* [WHAT THE TASK ASKS] Among the lines of the data, copy those that hold "matter".

BEGIN MATERIALS PROVIDED

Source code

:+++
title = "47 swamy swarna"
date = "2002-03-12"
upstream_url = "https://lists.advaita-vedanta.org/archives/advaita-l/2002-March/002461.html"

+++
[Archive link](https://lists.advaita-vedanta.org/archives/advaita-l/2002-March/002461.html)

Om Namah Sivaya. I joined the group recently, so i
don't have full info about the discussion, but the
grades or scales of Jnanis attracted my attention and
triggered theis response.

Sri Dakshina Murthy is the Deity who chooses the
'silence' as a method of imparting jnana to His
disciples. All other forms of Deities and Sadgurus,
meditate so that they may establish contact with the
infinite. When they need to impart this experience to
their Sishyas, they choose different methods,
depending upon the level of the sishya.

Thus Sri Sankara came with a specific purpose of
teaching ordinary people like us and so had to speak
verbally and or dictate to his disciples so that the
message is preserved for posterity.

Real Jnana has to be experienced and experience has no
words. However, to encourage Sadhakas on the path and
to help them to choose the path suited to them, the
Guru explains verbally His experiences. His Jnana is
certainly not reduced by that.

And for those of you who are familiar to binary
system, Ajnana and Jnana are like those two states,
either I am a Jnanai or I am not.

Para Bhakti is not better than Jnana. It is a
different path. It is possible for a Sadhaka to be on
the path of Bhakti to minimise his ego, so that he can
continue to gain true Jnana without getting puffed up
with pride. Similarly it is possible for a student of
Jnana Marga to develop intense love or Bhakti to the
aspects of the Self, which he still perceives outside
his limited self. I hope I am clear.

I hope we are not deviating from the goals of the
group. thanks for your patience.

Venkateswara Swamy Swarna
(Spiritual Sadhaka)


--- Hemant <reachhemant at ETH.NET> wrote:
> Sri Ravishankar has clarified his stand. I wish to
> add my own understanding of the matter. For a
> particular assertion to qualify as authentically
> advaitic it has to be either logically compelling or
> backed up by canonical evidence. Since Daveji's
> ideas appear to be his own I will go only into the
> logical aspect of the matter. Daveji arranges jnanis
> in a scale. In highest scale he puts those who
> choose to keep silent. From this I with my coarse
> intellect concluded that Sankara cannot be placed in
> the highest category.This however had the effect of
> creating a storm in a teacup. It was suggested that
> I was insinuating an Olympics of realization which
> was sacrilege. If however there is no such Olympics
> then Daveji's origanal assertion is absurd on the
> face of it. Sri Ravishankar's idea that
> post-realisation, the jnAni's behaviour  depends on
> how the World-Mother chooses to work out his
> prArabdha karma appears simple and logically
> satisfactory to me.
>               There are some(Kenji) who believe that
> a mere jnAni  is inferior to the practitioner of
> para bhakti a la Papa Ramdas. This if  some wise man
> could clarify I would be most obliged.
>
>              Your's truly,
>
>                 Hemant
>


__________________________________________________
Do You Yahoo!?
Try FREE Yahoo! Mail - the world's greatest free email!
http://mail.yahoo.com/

END MATERIALS PROVIDED

* [WRITTEN ANSWER]
> add my own understanding of the matter. For a
> logical aspect of the matter. Daveji arranges jnanis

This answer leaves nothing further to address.